1. The Orioles are showing fans a scary glimpse into what life was like between 1998 and 2011 over the last few weeks. Losing has become common for this team once again, just as it was during the “Dark Ages.” They sunk down below the .500 mark (before pulling even again last night) and are working hard to stay out of the cellar of the tough AL East.
Everyone seems to be pushing the panic button, and there’s certainly some reasoning behind that. There’s constantly talk of a “window” surrounding any sports franchise, and that talk has been ramped up around the Orioles recently. That so-called window appears to be open through the end of 2018, when players like Manny Machado become free agents and contracts of Buck Showalter and Dan Duquette run out.
But there is now a collective group of people who are ready to attempt to extend that window by making changes now. In essence, they’d be closing the window for now and allowing it to open sooner down the road. There’s absolutely no guarantee to this happening. The plan to rebuild could very easily spiral into another decade and a half of complete failure. Yet there’s also no guarantee that holding on to current assets and continuing to push for a championship will work out.
The Orioles have proven that they can be competitive, but they certainly haven’t gotten over the hump yet. This is a debate that will go on for quite some time.
It will also just get louder over the next six weeks as the July 31 trade deadline approaches.
2. The Orioles have lost Chris Davis to an oblique injury, and it appears to be as bad as it sounds. Not only will this hurt the O’s offensively (despite the fact that he’s hitting just .226 with a MLB-leading 95 strikeouts), but it will really hurt them defensively as well. It means putting Trey Mancini or Mark Trumbo at first base, and neither player is as good as Davis with the glove. It also weakens the outfield by proxy.
Despite his struggles with the bat this season, Davis still brings the power numbers and is leading the team with 14 home runs. Taking that bat out of the order subtracts a presence if nothing else. Oblique injuries are also nothing to mess with. They typically keep a hitter out for at least six weeks, which means we likely won’t be seeing Davis until the end of July, perhaps even into August.
The only glimmer of silver lining in all of this is that Hyun-Soo Kim, who fans have been clamoring to see more of, is likely to see some more at-bats. He certainly won’t bring what Davis does to the lineup, however.
3. The Orioles could be facing something they haven’t met since 2011. I’m not just talking about a potential losing season, but the distinct possibility of having just one representative at the All-Star Game. This year’s Midsummer Classic in Miami has a good chance of having just one member of the Birds on hand.
Matt Wieters was the team’s lone player in 2011, and since then at least three have been sent to the game.

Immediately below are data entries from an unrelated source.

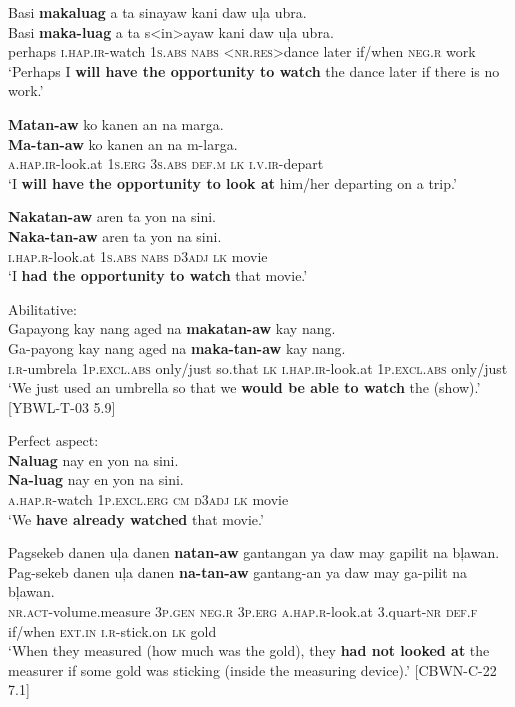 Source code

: \newpage
\ea
Basi	\textbf{makaluag}	a	ta	sinayaw	kani	daw	uļa	ubra. \\\smallskip
\gll Basi	\textbf{maka-luag}	a	ta	s<in>ayaw	kani	daw	uļa	ubra. \\
perhaps  \textsc{i.hap.ir}-watch  1\textsc{s.abs}  \textsc{nabs}  \textsc{<nr.res>}dance  later  if/when  \textsc{neg.r} work \\
\glt ‘Perhaps I \textbf{will have the opportunity to watch} the dance later if there is no work.’
\z

\ea
\textbf{Matan-aw}  ko  kanen  an  na  marga. \\\smallskip
\gll \textbf{Ma-tan-aw}  ko  kanen  an  na  m-larga. \\
\textsc{a.hap.ir}-look.at  1\textsc{s.erg}  3\textsc{s.abs}  \textsc{def.m}  \textsc{lk}  \textsc{i.v.ir}-depart \\
\glt ‘I \textbf{will  have the opportunity to look at} him/her departing on a trip.’
\z

\ea
\textbf{Nakatan-aw}  aren  ta  yon  na  sini. \\\smallskip
\gll \textbf{Naka-tan-aw}  aren  ta  yon  na  sini. \\
\textsc{i.hap.r}-look.at  1\textsc{s.abs}  \textsc{nabs}  \textsc{d3adj}  \textsc{lk}  movie \\
\glt ‘I \textbf{had the opportunity to watch} that movie.’
\z

\ea
Abilitative: \\
Gapayong  kay  nang  aged  na  \textbf{makatan-aw}  kay  nang. \\\smallskip
\gll Ga-payong  kay  nang  aged  na  \textbf{maka-tan-aw}  kay  nang. \\
\textsc{i.r}-umbrela  1\textsc{p.excl.abs}  only/just  so.that  \textsc{lk}  \textsc{i.hap.ir}-look.at  1\textsc{p.excl.abs}  only/just \\
\glt ‘We just used an umbrella so that we \textbf{would be able to watch} the (show).’ [YBWL-T-03 5.9]
\z

\ea
Perfect aspect: \\
\textbf{Naluag}  nay  en  yon  na  sini. \\\smallskip
\gll \textbf{Na-luag}  nay  en  yon  na  sini. \\
\textsc{a.hap.r}-watch  1\textsc{p.excl.erg}  \textsc{cm}  \textsc{d3adj}  \textsc{lk}  movie \\
\glt ‘We \textbf{have already watched} that movie.’
\z

\ea
Pagsekeb  danen  uļa  danen  \textbf{natan-aw}  gantangan  ya daw  may  gapilit  na  bļawan. \\\smallskip
\gll Pag-sekeb  danen  uļa  danen  \textbf{na-tan-aw}  gantang-an  ya daw  may  ga-pilit  na  bļawan. \\
\textsc{nr.act}-volume.measure  3\textsc{p.gen}  \textsc{neg.r}  3\textsc{p.erg}  \textsc{a.hap.r}-look.at  3.quart-\textsc{nr}  \textsc{def.f}
if/when  \textsc{ext.in}  \textsc{i.r}-stick.on  \textsc{lk}  gold \\
\glt `When they measured (how much was the gold), they \textbf{had not looked at} the measurer if some gold was sticking (inside the measuring device).’ [CBWN-C-22 7.1]
\z

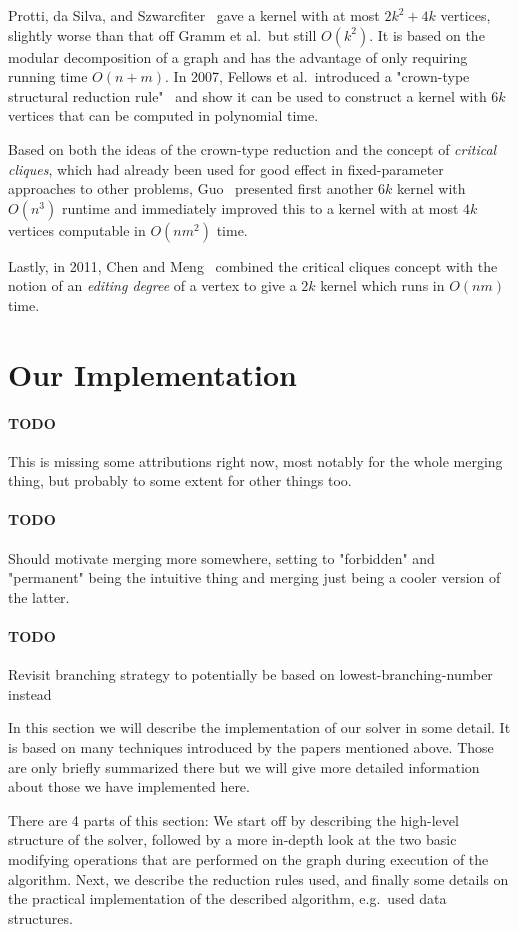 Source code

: \documentclass{article}
\newcommand{\todo}[1]{\paragraph{TODO} #1}
\theoremstyle{definition}
\begin{document}
Protti, da Silva, and Szwarcfiter~\cite{Protti} gave a kernel with at most $2k^2 + 4k$
vertices, slightly worse than that off Gramm et al.\ but still $O(k^2)$. It is based on the modular
decomposition of a graph and has the advantage of only requiring running time $O(n + m)$. In 2007,
Fellows et al.\ introduced a "crown-type structural reduction rule"~\cite{Fellows} and show it
can be used to construct a kernel with $6k$ vertices that can be computed in polynomial time.

Based on both the ideas of the crown-type reduction and the concept of \emph{critical cliques},
which had already been used for good effect in fixed-parameter approaches to other problems,
Guo~\cite{Guo} presented first another $6k$ kernel with $O(n^3)$ runtime and immediately improved
this to a kernel with at most $4k$ vertices computable in $O(nm^2)$ time.

Lastly, in 2011, Chen and Meng~\cite{ChenMeng} combined the critical cliques concept with the notion
of an \emph{editing degree} of a vertex to give a $2k$ kernel which runs in $O(nm)$ time.

\section{Our Implementation}

\todo This is missing some attributions right now, most notably for the whole merging thing, but
probably to some extent for other things too.

\todo Should motivate merging more somewhere, setting to "forbidden" and "permanent" being the
intuitive thing and merging just being a cooler version of the latter.

\todo Revisit branching strategy to potentially be based on lowest-branching-number instead

In this section we will describe the implementation of our solver in some detail. It is based on
many techniques introduced by the papers mentioned above. Those are only briefly summarized there
but we will give more detailed information about those we have implemented here.

There are 4 parts of this section: We start off by describing the high-level structure of the
solver, followed by a more in-depth look at the two basic modifying operations that are performed on
the graph during execution of the algorithm. Next, we describe the reduction rules used, and finally
some details on the practical implementation of the described algorithm, e.g.\ used data structures.
\end{document}
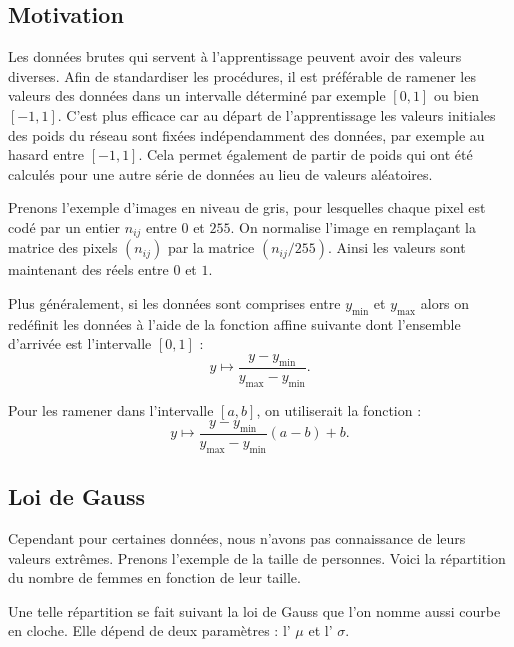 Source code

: \documentclass[11pt,class=report,crop=false]{standalone}
\begin{document}

\subsection{Motivation}

Les données brutes qui servent à l'apprentissage peuvent avoir des valeurs diverses.
Afin de standardiser les procédures, il est préférable de ramener les valeurs des données dans un intervalle déterminé par exemple $[0,1]$ ou bien $[-1,1]$. 
C'est plus efficace car au départ de l'apprentissage les valeurs initiales des poids du réseau sont fixées indépendamment des données, par exemple au hasard entre $[-1,1]$.
Cela permet également de partir de poids qui ont été calculés pour une autre série de données au lieu de valeurs aléatoires.

Prenons l'exemple d'images en niveau de gris, pour lesquelles chaque pixel est codé par un entier $n_{ij}$ entre $0$ et $255$. On \og{}normalise\fg{} l'image en remplaçant la matrice des pixels $(n_{ij})$ par la matrice $(n_{ij}/255)$. Ainsi les valeurs sont maintenant des réels entre $0$ et $1$.


Plus généralement, si les données sont comprises entre $y_{\min}$ et $y_{\max}$ alors on redéfinit les données à l'aide de la fonction affine suivante dont l'ensemble d'arrivée est l'intervalle $[0,1]$ : 
$$y \mapsto \frac{y - y_{\min}}{y_{\max} - y_{\min}}.$$ 

Pour les ramener dans l'intervalle $[a,b]$, on utiliserait la fonction :
$$y \mapsto \frac{y - y_{\min}}{y_{\max} - y_{\min}}(a-b) + b.$$


\subsection{Loi de Gauss}

Cependant pour certaines données, nous n'avons pas connaissance de leurs valeurs extrêmes.
Prenons l'exemple de la taille de personnes. Voici la répartition du nombre de femmes en fonction de leur taille.


Une telle répartition se fait suivant la \og{}loi de Gauss\fg{} que l'on nomme aussi \og{}courbe en cloche\fg{}. Elle dépend de deux paramètres : l' $\mu$ et l' $\sigma$.
\end{document}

In the latest voting update, no Baltimore player is in line to start the game. Welington Castillo and Machado are both third at their positions while Adam Jones is 13th among outfielders. If I had to guess, Castillo likely has the best shot of being a representative in his first season with the team.
The American League roster will likely want to have three catchers, which gives him a better shot. Machado certainly isn’t having an All-Star caliber season and Jones is buried in a deep field, even though Mike Trout is injured.

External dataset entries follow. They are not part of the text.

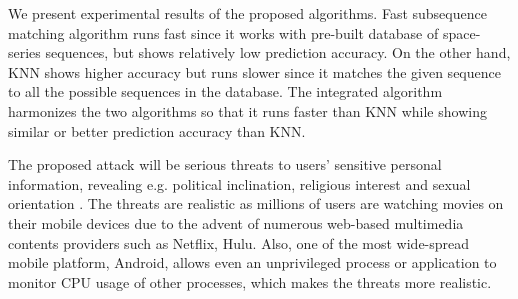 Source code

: We present experimental results of the proposed algorithms. Fast subsequence matching algorithm runs fast since it works with pre-built database of space-series sequences, but shows relatively low prediction accuracy.  On the other hand, KNN shows higher accuracy but runs slower since it matches the given sequence to all the possible sequences in the database.  The integrated algorithm harmonizes the two algorithms so that it runs faster than KNN while showing similar or better prediction accuracy than KNN. 

The proposed attack will be serious threats to users' sensitive personal information, revealing e.g. political inclination, religious interest and sexual orientation \cite{Frankowski:2006}\cite{chaabane:hal-00748162}. The threats are realistic as millions of users are watching movies on their mobile devices due to the advent of numerous web-based multimedia contents providers such as Netflix, Hulu. Also, one of the most wide-spread mobile platform, Android, allows even an unprivileged process or application to monitor CPU usage of other processes, which makes the threats more realistic.  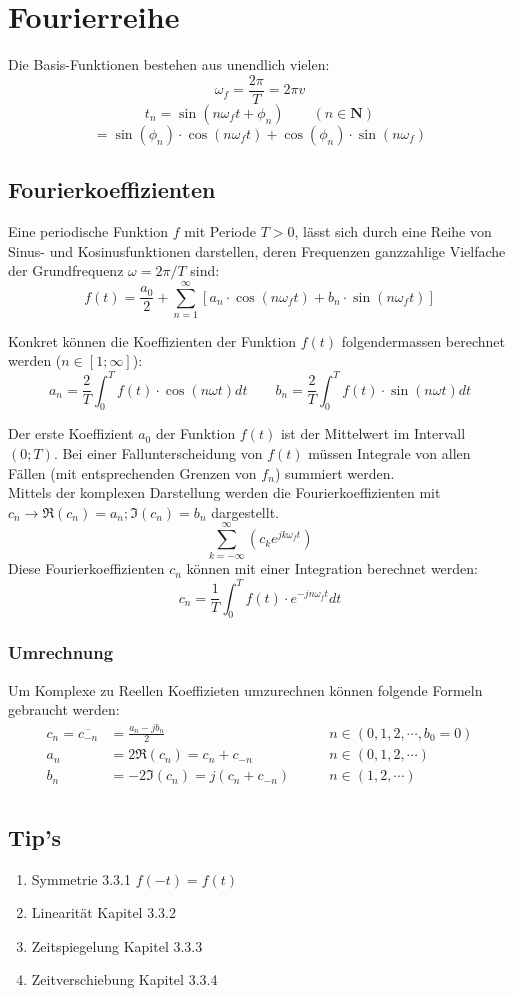 \section{Fourierreihe}
Die Basis-Funktionen bestehen aus unendlich vielen:
\[\omega_f = \frac{2\pi}{T} = 2\pi v\]
\[
t_n = \sin(n\omega_f t + \phi_n) \qquad (n \in \mathbf{N})
\]
\[
= \sin(\phi_n) \cdot \cos(n\omega_f t) + \cos(\phi_n)\cdot \sin(n\omega_f)
\]

\subsection{Fourierkoeffizienten}
Eine periodische Funktion $f$ mit Periode $T > 0$, lässt sich durch eine Reihe von Sinus- und Kosinusfunktionen darstellen,
deren Frequenzen ganzzahlige Vielfache der Grundfrequenz $\omega = 2\pi/T$ sind:
\[f(t) = \frac{a_0}{2} + \sum_{n = 1}^{\infty}[a_n \cdot \cos(n\omega_ft) + b_n \cdot \sin(n\omega_ft)]\]

\noindent Konkret können die Koeffizienten der Funktion $f(t)$ folgendermassen berechnet werden ($n \in [1;\infty]$):
\[
a_n = \frac{2}{T}\int_{0}^{T}f(t) \cdot \cos(n\omega t)dt \qquad b_n = \frac{2}{T}\int_{0}^{T}f(t) \cdot \sin(n\omega t)dt
\]

\noindent Der erste Koeffizient $a_0$ der Funktion $f(t)$ ist der Mittelwert im Intervall $(0; T)$. Bei einer Fallunterscheidung von $f(t)$ müssen Integrale von allen Fällen (mit entsprechenden Grenzen von $f_n$) summiert werden.
~\\

\noindent Mittels der komplexen Darstellung werden die Fourierkoeffizienten mit $c_n \rightarrow \Re(c_n) = a_n; \Im(c_n) = b_n$ dargestellt.
\[
\sum_{k=-\infty}^{\infty}\left(c_ke^{jk\omega_f t}\right)
\]
Diese Fourierkoeffizienten $c_n$ können mit einer Integration berechnet werden:
\[
c_n = \frac{1}{T} \int_{0}^{T}f(t)\cdot e^{-jn\omega_f t} dt
\]

\subsubsection{Umrechnung}\label{umrechnung}
Um Komplexe zu Reellen Koeffizieten umzurechnen können folgende Formeln gebraucht werden:
\begin{align*}
	c_n = \overline{c_{-n}} &= \frac{a_n - jb_n}{2} &\qquad n \in (0,1,2, \cdots, b_0 = 0) \\
	a_n &= 2\Re(c_n) = c_n + c_{-n}  &\qquad n \in (0,1,2, \cdots) \\
	b_n &= -2\Im(c_n) = j(c_n + c_{-n}) &\qquad n \in (1,2, \cdots) \\
\end{align*}

\subsection{Tip's}
\begin{enumerate}[nosep]
	\item Symmetrie 3.3.1 $f(-t) = f(t)$
	\item Linearität Kapitel 3.3.2
	\item Zeitspiegelung Kapitel 3.3.3
	\item Zeitverschiebung Kapitel 3.3.4
\end{enumerate}
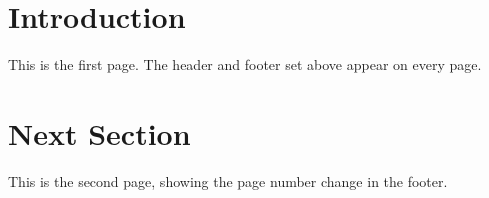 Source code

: \documentclass{article}
\begin{document}
	\section{Introduction}
	This is the first page. The header and footer set above appear on every page.
	\newpage
	\section{Next Section}
	This is the second page, showing the page number change in the footer.
\end{document}
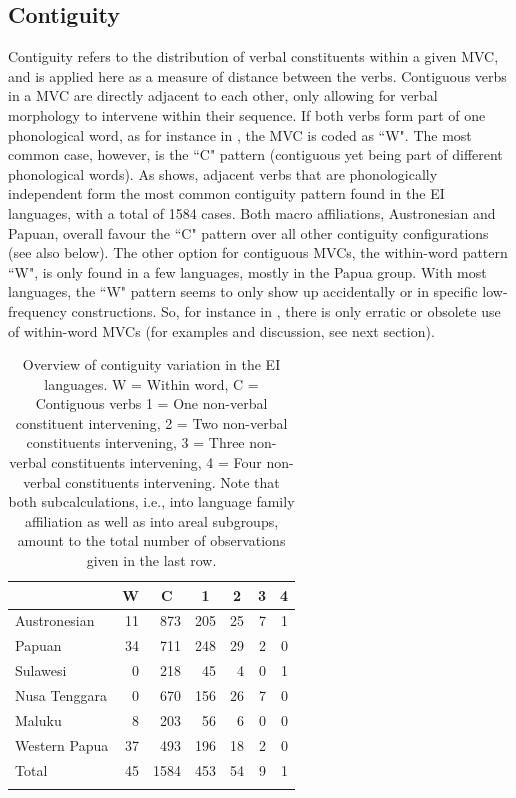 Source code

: \subsection{Contiguity}\label{sec:contiguity}

Contiguity refers to the distribution of verbal constituents within a given MVC, and is applied here as a measure of distance between the verbs. Contiguous verbs in a MVC are directly adjacent to each other, only allowing for verbal morphology to intervene within their sequence. If both verbs form part of one phonological word, as for instance in , the MVC is coded as ``W". The most common case, however, is the ``C" pattern (contiguous yet being part of different phonological words). As  shows, adjacent verbs that are phonologically independent form the most common contiguity pattern found in the EI languages, with a total of 1584 cases. Both macro affiliations, Austronesian and Papuan, overall favour the ``C" pattern over all other contiguity configurations (see also  below). The other option for contiguous MVCs, the within-word pattern ``W", is only found in a few languages, mostly in the Papua group. With most languages, the ``W" pattern seems to only show up accidentally or in specific low-frequency constructions. So, for instance in , there is only erratic or obsolete use of within-word MVCs (for examples and discussion, see next section).

\begin{table}
\begin{tabular}{lrrrrrr}
  \lsptoprule
 & \multicolumn{1}{c}{W} & \multicolumn{1}{c}{C} & \multicolumn{1}{c}{1} & \multicolumn{1}{c}{2} & \multicolumn{1}{c}{3} & \multicolumn{1}{c}{4} \tabularnewline 
  \midrule
   Austronesian &   11 & 873 & 205 &  25 &  7 & 1 \tabularnewline 
   Papuan &  34 & 711 & 248 &  29 & 2 & 0 \tabularnewline 
   \midrule
   Sulawesi &   0 & 218 &  45 &   4 &   0 &   1 \tabularnewline
   Nusa Tenggara &   0 & 670 & 156 &  26 &   7 &   0 \tabularnewline
   Maluku &   8 &  203 &  56 &  6 &   0 &   0 \tabularnewline 
   Western Papua &  37 & 493 & 196 &  18 &   2 &   0 \tabularnewline 
   \midrule
   Total & 45 & 1584 & 453 & 54 & 9 & 1 \tabularnewline
\lspbottomrule
\end{tabular}
\caption[Contiguity variation in the EI sample]{Overview of contiguity variation in the EI languages. W = Within word, C = Contiguous verbs 1 = One non-verbal constituent intervening, 2 = Two non-verbal constituents intervening, 3 = Three non-verbal constituents intervening, 4 = Four non-verbal constituents intervening. Note that both subcalculations, i.e., into language family affiliation as well as into areal subgroups, amount to the total number of observations given in the last row.}
\label{table:Contiguity_overview}
\end{table}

There definitely isn’t a pitching candidate on the roster.
4. The Edwin Jackson experiment came crashing down to Earth this past weekend. It lasted just three games and five innings. I was somewhat surprised when the Orioles gave Jackson the shot to pitch out of the bullpen. He hadn’t done anything spectacular to earn a chance with his 12th MLB team, but instead came up and flailed around in the bullpen for a few days.
What’s more confusing is that the O’s didn’t give the other player they had stashed in their minor leagues a shot before his opt out. Michael Bourn has gone on to sign a minor league deal with the Angels. Not that it could’ve been foreseen, but Bourn would’ve been a welcomed addition with the injury to Davis. His left-handed bat could’ve filled a role in the outfield that Kim hasn’t seemed to be filling.
Dan Duquette continuously adds pieces like Jackson and Bourn to the fold, even if they never see the field for the big-league club. Sometimes they work out, and other times, they are Jackson.